C'est par là que tu marcheras ferme dans le sentier de l'honneur, et que tu parviendras à la fin de ta carrière avec l'estime de toi-même et celle des honnêtes gens.

VIE DE MON COUSIN C. DE BONNEFOUX
ANCIEN PRÉFET MARITIME 208

CHAPITRE PREMIER
CARRIÈRE DU BARON DE BONNEFOUX JUSQU'EN 1803

Sommaire: Origine du baron Casimir de Bonnefoux. – Son éducation, sa personne. – Entrée dans la marine. – La guerre de l'Indépendance d'Amérique. – La frégate la Fée. – Campagnes postérieures. – La Révolution. – Émigration des frères de M. de Bonnefoux. – Son incarcération à Brest. – Il est promu capitaine de vaisseau, puis chef de division. – L'amiral Morard de Galle. – Le vaisseau le Terrible. – Séjour de plusieurs années à Marmande. – Voyage à Paris en vue de faire rayer un ami de la liste des émigrés. – L'amiral Bruix, ministre de la Marine. – M. de Bonnefoux est nommé adjudant général du port de Brest. – Son œuvre. – Armement de l'escadre de l'amiral Bruix. – Histoire du vaisseau la Convention, armé en soixante-douze heures. – Le Consulat. – L'organisation des préfectures maritimes. – M. de Caffarelli. – Démarches faites par M. de Bonnefoux pour quitter la marine. – Refus de sa démission par le Premier Consul. – Paroles qu'il prononce à cette occasion. – M. de Bonnefoux est nommé au commandement du vaisseau le Batave. – Offres obligeantes du préfet de Caffarelli. – L'inspection générale des côtes de la Méditerranée donnée à M. de Bonnefoux.

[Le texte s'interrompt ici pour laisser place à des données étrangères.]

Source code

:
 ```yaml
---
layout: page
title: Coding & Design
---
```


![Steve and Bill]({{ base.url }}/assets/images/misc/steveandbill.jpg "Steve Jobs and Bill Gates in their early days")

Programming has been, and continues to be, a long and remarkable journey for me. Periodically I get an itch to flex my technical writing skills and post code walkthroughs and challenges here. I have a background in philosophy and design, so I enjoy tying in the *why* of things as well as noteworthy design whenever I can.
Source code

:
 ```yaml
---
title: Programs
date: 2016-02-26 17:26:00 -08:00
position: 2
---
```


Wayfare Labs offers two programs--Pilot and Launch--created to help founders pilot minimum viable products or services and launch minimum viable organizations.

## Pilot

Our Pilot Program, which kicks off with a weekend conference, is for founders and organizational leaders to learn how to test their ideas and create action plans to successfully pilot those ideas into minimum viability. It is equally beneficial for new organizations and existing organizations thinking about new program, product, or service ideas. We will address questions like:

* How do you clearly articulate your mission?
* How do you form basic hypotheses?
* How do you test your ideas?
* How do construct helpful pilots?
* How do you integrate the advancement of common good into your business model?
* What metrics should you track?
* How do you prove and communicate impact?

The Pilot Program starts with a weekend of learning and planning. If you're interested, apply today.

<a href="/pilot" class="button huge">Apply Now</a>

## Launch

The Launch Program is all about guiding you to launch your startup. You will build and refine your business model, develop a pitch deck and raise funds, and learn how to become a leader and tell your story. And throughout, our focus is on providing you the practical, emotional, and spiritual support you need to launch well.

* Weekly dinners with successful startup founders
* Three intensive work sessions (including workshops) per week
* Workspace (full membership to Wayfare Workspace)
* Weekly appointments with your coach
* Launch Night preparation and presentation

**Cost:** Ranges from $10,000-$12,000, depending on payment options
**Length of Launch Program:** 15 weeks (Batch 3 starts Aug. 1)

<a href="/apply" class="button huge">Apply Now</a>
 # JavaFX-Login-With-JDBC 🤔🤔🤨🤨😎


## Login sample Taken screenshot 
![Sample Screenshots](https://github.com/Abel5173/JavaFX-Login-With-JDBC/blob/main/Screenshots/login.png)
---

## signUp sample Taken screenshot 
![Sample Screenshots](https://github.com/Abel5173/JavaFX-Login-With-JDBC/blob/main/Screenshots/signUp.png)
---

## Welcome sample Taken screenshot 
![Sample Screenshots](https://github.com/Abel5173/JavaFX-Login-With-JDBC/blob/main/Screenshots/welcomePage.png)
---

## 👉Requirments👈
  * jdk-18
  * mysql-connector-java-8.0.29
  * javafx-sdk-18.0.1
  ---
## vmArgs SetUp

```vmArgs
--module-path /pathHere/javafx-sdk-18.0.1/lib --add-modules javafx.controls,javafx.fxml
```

M. le baron Casimir de Bonnefoux209 fit ses études au Collège de Louis-le-Grand; il en sortit pour embrasser la profession de marin, où l'on franchissait alors les premiers grades avec assez de rapidité. Il était né en 1761210, d'une famille de l'Agenais, toute adonnée aux armes depuis le XIVe siècle, et dont l'illustration militaire remonte jusqu'au règne du roi Jean. À partir de cette époque, et sans exception, les Bonnefoux ont constamment servi de leur épée, et depuis l'institution de l'Ordre de Saint-Louis, tous en avaient reçu la décoration, destinée, comme celle de la Légion d'honneur, à servir de véhicule aux grandes actions, mais plus spécialement à récompenser les services guerriers.

Ce jeune officier apporta dans le monde une figure où la santé, la fraîcheur, la finesse et la gaieté s'étaient réunies avec un charme inexprimable. Des contrastes rares s'y faisaient remarquer: ainsi, l'on y voyait une extrême vivacité, et des traits qui eussent fort bien caractérisé la physionomie la moins mobile. La bonté, le désir de plaire, le besoin même d'obliger en étaient l'expression dominante, et nul, cependant, n'eut, à l'occasion, plus de sévérité dans le regard, plus de fermeté dans la manifestation du commandement, plus de force dans cette parole, tout à l'heure si douce et si aimable. Il a conservé des dehors aussi remarquables jusqu'à l'âge le plus avancé. La beauté, selon Platon, est un des plus grands avantages que la nature puisse nous accorder; il en est peu, cependant, dont on doive moins se glorifier. Cet avantage, que M. de Bonnefoux semblait ignorer, contribua sans doute à prévenir bien des personnes en sa faveur, mais s'il gagna toujours le cœur de ses camarades, de ses chefs, ou de ses subordonnés, ce fut aussi par ses qualités morales.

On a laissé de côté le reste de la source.